Some garter snakes, however, are resistant to newt toxins. They can eat newts without any
problems. Garter snakes are thought
to be the major predators of newts.
- Newt safety – The same toxins that
protect newts from predators can irritate your eyes, nose and mouth. It is safe for you to carefully handle
newts, but you should wash your hands afterwards and avoid touching your
nose, eyes and mouth.
REFERENCES
Arnold,
S.J., 1977. The
courtship behavior of North American salamanders with some comments on Old World salamandrids.
pp. 141-183 IN: D. Taylor
and S. Guttman (eds.), The
Reproductive Biology of Amphibians. Plenum Press, New
York.
Brodie, E. D., Jr., B. J. Ridenhour, and E. D. Brodie III.
2002. The evolutionary response of predators to dangerous prey: Hotspots and
coldspots in the geographic mosaic of coevolution between garter snakes and
newts. Evolution 56:2067-2082.
Davis, W. C. and
V. C. Twitty. 1964. Courtship
behavior and reproductive isolation in the species of Taricha (Amphibia, Caudata). Copeia 1964: 601-610.

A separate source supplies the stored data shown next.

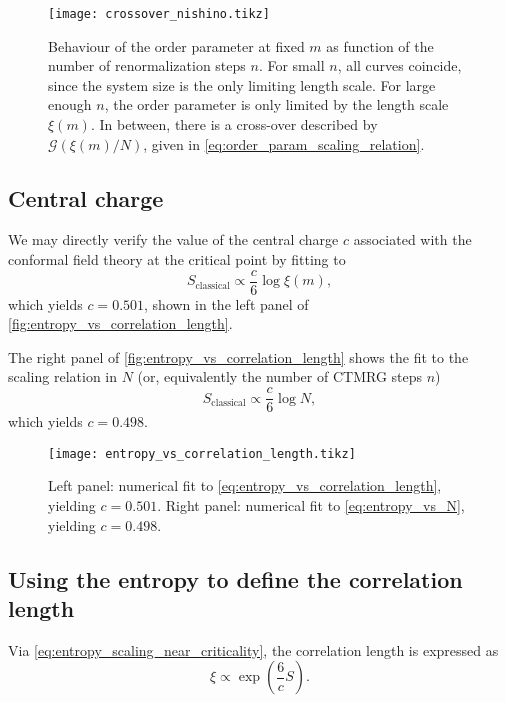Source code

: \begin{figure}
  \texttt{[image: crossover\_nishino.tikz]}
  \caption{Behaviour of the order parameter at fixed $m$ as function of
  the number of renormalization steps $n$. For small $n$, all curves coincide, since the system size is the only
  limiting length scale. For large enough $n$, the order parameter is only limited by the length scale
  $\xi(m)$. In between, there is a cross-over described by $\mathcal{G}(\xi(m)/N)$, given in
  \autoref{eq:order_param_scaling_relation}.}\label{fig:crossover_nishino}
\end{figure}

\subsection{Central charge}
We may directly verify the value of the central charge $c$ associated with the conformal field theory at the critical
point by fitting to
\begin{equation}\label{eq:entropy_vs_correlation_length}
  S_{\text{classical}} \propto \frac{c}{6} \log \xi(m),
\end{equation}
which yields $c = 0.501$, shown in the left panel of \autoref{fig:entropy_vs_correlation_length}.

The right panel of \autoref{fig:entropy_vs_correlation_length} shows the fit to the scaling relation in $N$ (or,
equivalently the number of CTMRG steps $n$)
\begin{equation}\label{eq:entropy_vs_N}
  S_{\text{classical}} \propto \frac{c}{6} \log N,
\end{equation}
which yields $c = 0.498$.

\begin{figure}
  \texttt{[image: entropy\_vs\_correlation\_length.tikz]}
  \caption{Left panel: numerical fit to \autoref{eq:entropy_vs_correlation_length}, yielding $c = 0.501$. Right panel:
  numerical fit to \autoref{eq:entropy_vs_N}, yielding $c = 0.498$. }\label{fig:entropy_vs_correlation_length}
\end{figure}

\subsection{Using the entropy to define the correlation length}\label{sec:entropy_to_define_correlation_length}
Via \autoref{eq:entropy_scaling_near_criticality}, the correlation length is expressed as
\begin{equation}\label{eq:correlation_length_as_function_of_entropy}
  \xi \propto \exp(\frac{6}{c}S).
\end{equation}

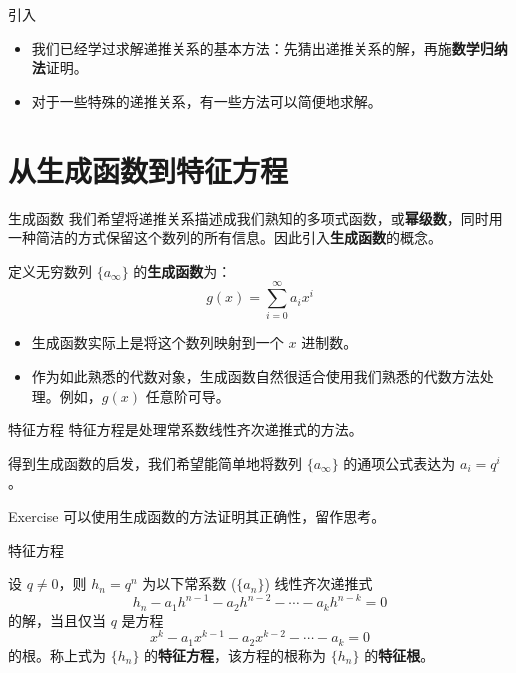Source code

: \documentclass{beamer}
\begin{document}
\begin{frame}{引入}
    \begin{itemize}
        \item 我们已经学过求解递推关系的基本方法：先猜出递推关系的解，再施\textbf{数学归纳法}证明。
        \item 对于一些特殊的递推关系，有一些方法可以简便地求解。
    \end{itemize}
\end{frame}

\section{从生成函数到特征方程}

\begin{frame}{生成函数}
    我们希望将递推关系描述成我们熟知的多项式函数，或\textbf{幂级数}，同时用一种简洁的方式保留这个数列的所有信息。因此引入\textbf{生成函数}的概念。
    \begin{definition}
        定义无穷数列 $\{a_\infty\}$ 的\textbf{生成函数}为：
        $$
            g(x) = \sum_{i=0}^\infty a_ix^i
        $$
    \end{definition}
    \pause
    \begin{itemize}
        \item 生成函数实际上是将这个数列映射到一个 $x$ 进制数。
        \item 作为如此熟悉的代数对象，生成函数自然很适合使用我们熟悉的代数方法处理。例如，$g(x)$ 任意阶可导。
    \end{itemize}
\end{frame}

\begin{frame}{特征方程}
    特征方程是处理常系数线性齐次递推式的方法。

    得到生成函数的启发，我们希望能简单地将数列 $\{a_\infty\}$ 的通项公式表达为 $a_i = q^i$。
    \pause
    \begin{block}{Exercise}
        可以使用生成函数的方法证明其正确性，留作思考。
    \end{block}
\end{frame}

\begin{frame}{特征方程}
    \begin{theorem}[特征方程与特征根]
        设 $q \ne 0$，则 $h_n = q^n$ 为以下常系数 ($\{a_n\}$) 线性齐次递推式
        $$
            h_n - a_1h^{n-1} - a_2h^{n-2} - \cdots - a_kh^{n-k} = 0 
        $$
        的解，当且仅当 $q$ 是方程
        $$
            x^k - a_1x^{k-1}-a_2x^{k-2}-\cdots-a_k = 0
        $$
        的根。称上式为 $\{h_n\}$ 的\textbf{特征方程}，该方程的根称为 $\{h_n\}$ 的\textbf{特征根}。
    \end{theorem}
\end{frame}
\end{document}
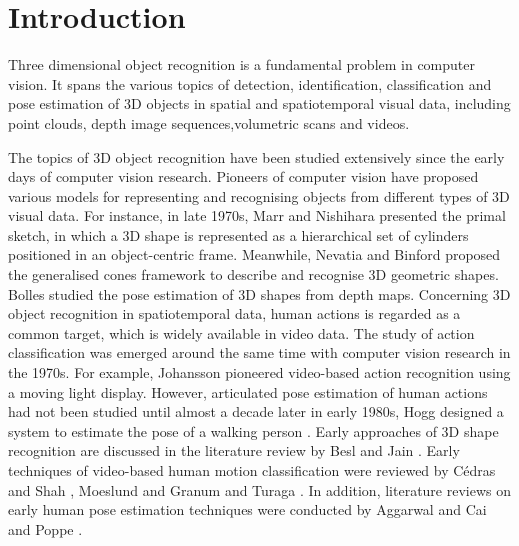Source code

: \chapter{Introduction}
\label{chap/intro} 

Three dimensional object recognition is a fundamental problem in computer vision. It spans the various topics of detection, identification, classification and pose estimation of 3D objects in spatial and spatiotemporal visual data, including point clouds, depth image sequences,volumetric scans and videos.


The topics of 3D object recognition have been studied extensively since the early days of computer vision research. 
Pioneers of computer vision have proposed various models for representing and recognising objects from different types of 3D visual data.
For instance, in late 1970s, Marr and Nishihara \cite{Marr1978} presented the primal sketch, in which a 3D shape is represented as a hierarchical set of cylinders positioned in an object-centric frame. 
Meanwhile, Nevatia and Binford \cite{Nevatia1977} proposed the generalised cones framework to describe and recognise 3D geometric shapes. Bolles \etal \cite{Bolles1983} studied the pose estimation of 3D shapes from depth maps.  
Concerning 3D object recognition in spatiotemporal data, human actions is regarded as a common target, which is widely available in video data. The study of action classification was emerged around the same time with computer vision research in the 1970s. For example, Johansson \cite{Johansson1973} pioneered video-based action recognition using a moving light display. However, articulated pose estimation of human actions had not been studied until almost a decade later in early 1980s, \eg Hogg designed a system to estimate the pose of a walking person \cite{Hogg1983}. 
Early approaches of 3D shape recognition are discussed in the literature review by Besl and Jain \cite{Besl1985}. Early techniques of video-based human motion classification were reviewed by C\'edras and Shah \cite{Cedras1995}, Moeslund and Granum \cite{Moeslund2001} and Turaga \etal \cite{Turaga2008}. In addition, literature reviews on early human pose estimation techniques were conducted by Aggarwal and Cai \cite{Aggarwal1999} and Poppe \cite{Poppe2007}.  

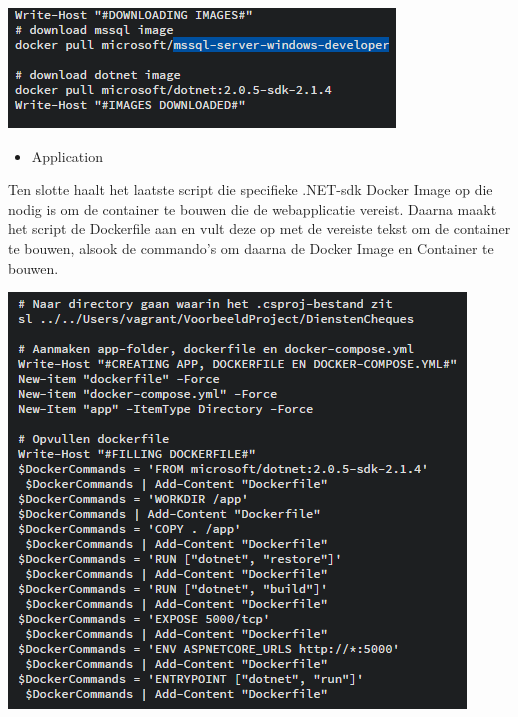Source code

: \begin{center}
	\includegraphics[scale=0.6]{img/dockerimages}
\end{center}

\begin{itemize}[noitemsep]
	\item Application
\end{itemize}

Ten slotte haalt het laatste script die specifieke .NET-sdk Docker Image op die nodig is om de container te bouwen die de webapplicatie vereist. Daarna maakt het script de Dockerfile aan en vult deze op met de vereiste tekst om de container te bouwen, alsook de commando's om daarna de Docker Image en Container te bouwen.

\begin{center}
	\includegraphics[scale=0.6]{img/dockerfile01}
\end{center}

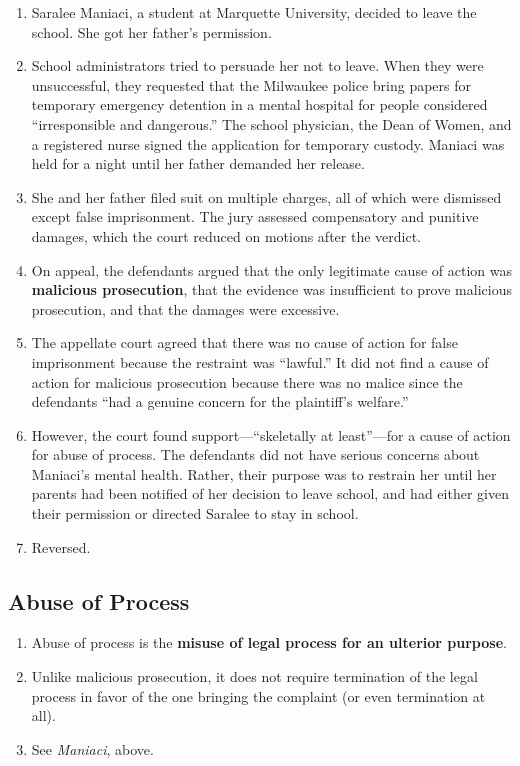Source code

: \begin{enumerate}
    \item Saralee Maniaci, a student at Marquette University, decided to leave 
    the school. She got her father's permission.
    \item School administrators tried to persuade her not to leave. When they 
    were unsuccessful, they requested that the Milwaukee police bring papers 
    for temporary emergency detention in a mental hospital for people 
    considered ``irresponsible and dangerous.'' The school physician, the Dean 
    of Women, and a registered nurse signed the application for temporary 
    custody. Maniaci was held for a night until her father demanded her 
    release.
    \item She and her father filed suit on multiple charges, all of which were 
    dismissed except false imprisonment. The jury assessed compensatory and 
    punitive damages, which the court reduced on motions after the verdict.
    \item On appeal, the defendants argued that the only legitimate cause of 
    action was \textbf{malicious prosecution}, that the evidence was 
    insufficient to prove malicious prosecution, and that the damages were 
    excessive.
    \item The appellate court agreed that there was no cause of action for 
    false imprisonment because the restraint was ``lawful.'' It did not find a 
    cause of action for malicious prosecution because there was no malice 
    since the defendants ``had a genuine concern for the plaintiff's 
    welfare.'' \item However, the court found support---``skeletally at 
    least''---for a cause of action for abuse of process. The defendants did 
    not have serious concerns about Maniaci's mental health. Rather, their 
    purpose was to restrain her until her parents had been notified of her 
    decision to leave school, and had either given their permission or 
    directed Saralee to stay in school.
    \item Reversed. 
\end{enumerate}

\subsection{Abuse of Process}

\begin{enumerate}
    \item Abuse of process is the \textbf{misuse of legal process for an 
    ulterior purpose}.
    \item Unlike malicious prosecution, it does not require termination of the 
    legal process in favor of the one bringing the complaint (or even 
    termination at all).
    \item See \emph{Maniaci}, above.
\end{enumerate}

Houck, L. D. and S. J. Arnold. 2003. Courtship and mating
behavior. Pp. 383-424 IN: D. Sever (ed.), Reproductive Biology and
Phylogeny of Urodela. M/s
Science Publications, Endfield, NH.
Propper,
C.R. 1991. Courtship in the
rough-skinned newt Taricha granulosa.
Animal Behaviour. 41:547-554.
Jones, A. G., E. M. Adams and S. J. Arnold. 2002. Topping off: a mechanism of sperm competition in a
vertebrate. Proc. Natl. Acad. Sci.
U.S.A. 99: 2078-2081.
Jones, A. G., J. R. Arguello and S. J. Arnold. 2002. Validation of Bateman’s principles: a genetic
study of sexual selection and mating patterns in newts. Proc. Roy. Soc. London B. 269: 2533-2539.
Stebbins, R. C.
1962. Amphibians of Western North America. Univ. California
Press, Berkeley, CA.
Stebbins, R. C. & N. W. Cohen. 1995. A Natural History of Amphibians. Princeton Univ. Press,
Princeton, NJ.
Titus, T. A. and A. Larson. 1995. A molecular phylogenetic
perspective on the evolutionary radiation of the salamander family
Salamandridae. Systematic Biology
44:125-151.
Zeller, E. 1905.
Untersuchungen über die Samenträger und den Kloakenwulst der Tritonen.
Zeitschrift für wissenshaftliche Zoologie 79: 171-221.